● Exercise goal: The lines to find are those in the entries that hold the word "buffer"; copy every one of them.

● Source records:
★ ★ ★ ★
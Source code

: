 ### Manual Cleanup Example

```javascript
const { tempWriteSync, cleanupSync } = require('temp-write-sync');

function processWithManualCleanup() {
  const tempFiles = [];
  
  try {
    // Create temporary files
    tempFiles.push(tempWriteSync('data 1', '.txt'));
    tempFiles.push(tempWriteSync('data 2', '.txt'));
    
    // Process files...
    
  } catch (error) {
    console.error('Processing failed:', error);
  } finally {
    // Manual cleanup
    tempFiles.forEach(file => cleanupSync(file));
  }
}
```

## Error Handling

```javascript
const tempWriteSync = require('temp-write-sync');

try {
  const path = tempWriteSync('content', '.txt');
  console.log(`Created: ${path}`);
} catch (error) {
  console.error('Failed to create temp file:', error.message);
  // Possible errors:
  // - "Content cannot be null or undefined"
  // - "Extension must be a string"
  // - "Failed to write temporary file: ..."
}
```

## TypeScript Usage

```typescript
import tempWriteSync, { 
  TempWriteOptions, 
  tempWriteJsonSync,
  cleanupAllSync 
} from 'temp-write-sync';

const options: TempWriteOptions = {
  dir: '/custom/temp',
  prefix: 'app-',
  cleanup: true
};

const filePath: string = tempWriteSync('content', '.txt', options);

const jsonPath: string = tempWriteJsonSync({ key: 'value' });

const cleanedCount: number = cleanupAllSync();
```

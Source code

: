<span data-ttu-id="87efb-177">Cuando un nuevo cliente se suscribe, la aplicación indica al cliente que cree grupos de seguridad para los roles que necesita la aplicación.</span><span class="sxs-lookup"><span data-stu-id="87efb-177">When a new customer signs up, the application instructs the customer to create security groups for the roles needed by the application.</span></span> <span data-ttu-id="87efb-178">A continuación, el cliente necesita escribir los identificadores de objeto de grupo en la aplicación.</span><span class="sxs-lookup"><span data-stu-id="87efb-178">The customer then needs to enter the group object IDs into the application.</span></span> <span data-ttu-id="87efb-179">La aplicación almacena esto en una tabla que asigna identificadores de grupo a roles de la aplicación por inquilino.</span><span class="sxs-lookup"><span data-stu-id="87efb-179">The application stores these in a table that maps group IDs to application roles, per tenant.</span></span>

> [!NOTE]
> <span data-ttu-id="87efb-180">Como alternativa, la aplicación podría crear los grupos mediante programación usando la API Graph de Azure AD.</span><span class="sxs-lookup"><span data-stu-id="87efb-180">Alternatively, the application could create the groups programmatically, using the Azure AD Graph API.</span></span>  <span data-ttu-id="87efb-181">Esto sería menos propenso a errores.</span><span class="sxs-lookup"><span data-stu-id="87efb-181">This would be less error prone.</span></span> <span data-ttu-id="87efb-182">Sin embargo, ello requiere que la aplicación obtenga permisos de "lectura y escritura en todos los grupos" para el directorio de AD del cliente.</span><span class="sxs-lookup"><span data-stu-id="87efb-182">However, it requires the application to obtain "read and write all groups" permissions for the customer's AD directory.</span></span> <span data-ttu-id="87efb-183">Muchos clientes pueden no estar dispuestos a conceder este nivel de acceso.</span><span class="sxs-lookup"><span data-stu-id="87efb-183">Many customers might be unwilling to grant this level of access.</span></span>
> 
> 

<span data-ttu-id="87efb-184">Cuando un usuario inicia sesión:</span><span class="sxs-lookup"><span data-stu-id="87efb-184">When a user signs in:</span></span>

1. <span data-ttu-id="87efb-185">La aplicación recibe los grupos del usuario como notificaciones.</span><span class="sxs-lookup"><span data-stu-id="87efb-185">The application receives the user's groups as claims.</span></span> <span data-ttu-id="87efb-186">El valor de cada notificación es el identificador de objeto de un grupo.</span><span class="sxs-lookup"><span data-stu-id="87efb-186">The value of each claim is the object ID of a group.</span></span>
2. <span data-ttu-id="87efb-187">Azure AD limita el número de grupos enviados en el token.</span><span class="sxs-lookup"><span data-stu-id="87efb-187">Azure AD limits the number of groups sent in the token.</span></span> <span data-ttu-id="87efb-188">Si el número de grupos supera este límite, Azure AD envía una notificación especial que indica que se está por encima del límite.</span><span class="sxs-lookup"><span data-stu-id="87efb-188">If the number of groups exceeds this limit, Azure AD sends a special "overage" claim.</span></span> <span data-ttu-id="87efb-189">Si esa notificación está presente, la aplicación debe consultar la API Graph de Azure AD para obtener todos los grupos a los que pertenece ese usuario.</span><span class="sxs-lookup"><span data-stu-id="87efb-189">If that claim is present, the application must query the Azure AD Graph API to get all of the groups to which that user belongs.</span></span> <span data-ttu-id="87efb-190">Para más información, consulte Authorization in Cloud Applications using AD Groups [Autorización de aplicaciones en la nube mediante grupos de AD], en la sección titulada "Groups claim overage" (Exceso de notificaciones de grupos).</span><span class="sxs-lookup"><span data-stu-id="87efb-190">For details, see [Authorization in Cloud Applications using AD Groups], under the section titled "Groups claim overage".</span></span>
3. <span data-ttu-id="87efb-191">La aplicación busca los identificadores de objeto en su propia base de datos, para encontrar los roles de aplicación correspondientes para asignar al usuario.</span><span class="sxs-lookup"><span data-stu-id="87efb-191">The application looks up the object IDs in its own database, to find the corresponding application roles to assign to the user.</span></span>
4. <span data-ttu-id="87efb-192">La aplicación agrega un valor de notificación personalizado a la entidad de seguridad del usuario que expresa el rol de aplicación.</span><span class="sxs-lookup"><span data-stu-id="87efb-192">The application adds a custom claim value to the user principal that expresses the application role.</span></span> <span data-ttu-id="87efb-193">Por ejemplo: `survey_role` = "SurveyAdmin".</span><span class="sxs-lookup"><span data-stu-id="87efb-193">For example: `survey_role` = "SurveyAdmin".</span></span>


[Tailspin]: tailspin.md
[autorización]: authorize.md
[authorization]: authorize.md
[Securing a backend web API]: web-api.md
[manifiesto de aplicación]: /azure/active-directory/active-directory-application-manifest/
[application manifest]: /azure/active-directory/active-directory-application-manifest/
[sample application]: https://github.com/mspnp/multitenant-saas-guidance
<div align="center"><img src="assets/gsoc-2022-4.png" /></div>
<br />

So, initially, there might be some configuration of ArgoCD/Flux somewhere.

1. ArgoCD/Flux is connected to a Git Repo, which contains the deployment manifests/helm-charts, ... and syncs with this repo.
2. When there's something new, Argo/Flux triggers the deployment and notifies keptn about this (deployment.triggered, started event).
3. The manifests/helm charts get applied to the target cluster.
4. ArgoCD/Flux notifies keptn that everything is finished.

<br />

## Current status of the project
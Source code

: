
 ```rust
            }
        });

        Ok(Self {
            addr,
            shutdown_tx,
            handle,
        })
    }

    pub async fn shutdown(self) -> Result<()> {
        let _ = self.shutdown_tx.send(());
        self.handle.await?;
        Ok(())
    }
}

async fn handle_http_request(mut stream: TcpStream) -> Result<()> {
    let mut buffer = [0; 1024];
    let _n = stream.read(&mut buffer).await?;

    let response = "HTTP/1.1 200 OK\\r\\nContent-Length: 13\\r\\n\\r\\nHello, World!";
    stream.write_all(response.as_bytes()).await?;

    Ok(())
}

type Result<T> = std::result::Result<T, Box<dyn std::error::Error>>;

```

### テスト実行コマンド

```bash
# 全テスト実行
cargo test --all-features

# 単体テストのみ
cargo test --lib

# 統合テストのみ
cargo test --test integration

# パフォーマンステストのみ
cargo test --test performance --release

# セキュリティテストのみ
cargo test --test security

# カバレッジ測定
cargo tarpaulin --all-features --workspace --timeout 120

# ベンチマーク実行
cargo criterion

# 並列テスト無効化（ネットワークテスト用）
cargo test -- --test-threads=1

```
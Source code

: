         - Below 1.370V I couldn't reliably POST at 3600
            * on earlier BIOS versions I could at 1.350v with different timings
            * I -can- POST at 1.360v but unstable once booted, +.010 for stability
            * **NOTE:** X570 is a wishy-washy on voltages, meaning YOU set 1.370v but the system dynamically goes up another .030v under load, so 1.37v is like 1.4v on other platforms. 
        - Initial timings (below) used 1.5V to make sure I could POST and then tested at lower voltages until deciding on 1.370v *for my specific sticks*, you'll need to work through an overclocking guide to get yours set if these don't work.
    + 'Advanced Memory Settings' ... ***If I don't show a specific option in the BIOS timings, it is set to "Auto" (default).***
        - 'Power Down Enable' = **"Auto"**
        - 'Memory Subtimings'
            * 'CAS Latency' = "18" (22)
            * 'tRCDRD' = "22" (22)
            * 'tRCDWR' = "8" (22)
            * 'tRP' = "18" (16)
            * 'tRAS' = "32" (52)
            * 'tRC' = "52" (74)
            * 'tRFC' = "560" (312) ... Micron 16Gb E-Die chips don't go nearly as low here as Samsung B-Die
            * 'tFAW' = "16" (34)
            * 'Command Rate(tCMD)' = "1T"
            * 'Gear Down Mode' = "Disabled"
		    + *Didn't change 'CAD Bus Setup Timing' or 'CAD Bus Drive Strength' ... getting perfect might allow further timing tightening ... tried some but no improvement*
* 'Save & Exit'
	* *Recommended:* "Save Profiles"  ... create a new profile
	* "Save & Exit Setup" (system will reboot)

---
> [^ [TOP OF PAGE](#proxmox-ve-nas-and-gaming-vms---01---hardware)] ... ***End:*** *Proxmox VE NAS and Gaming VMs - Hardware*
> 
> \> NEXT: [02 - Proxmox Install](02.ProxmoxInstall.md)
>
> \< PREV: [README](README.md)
★ ★ ★ ★
● Result of the task:
    let mut buffer = [0; 1024];
    let _n = stream.read(&mut buffer).await?;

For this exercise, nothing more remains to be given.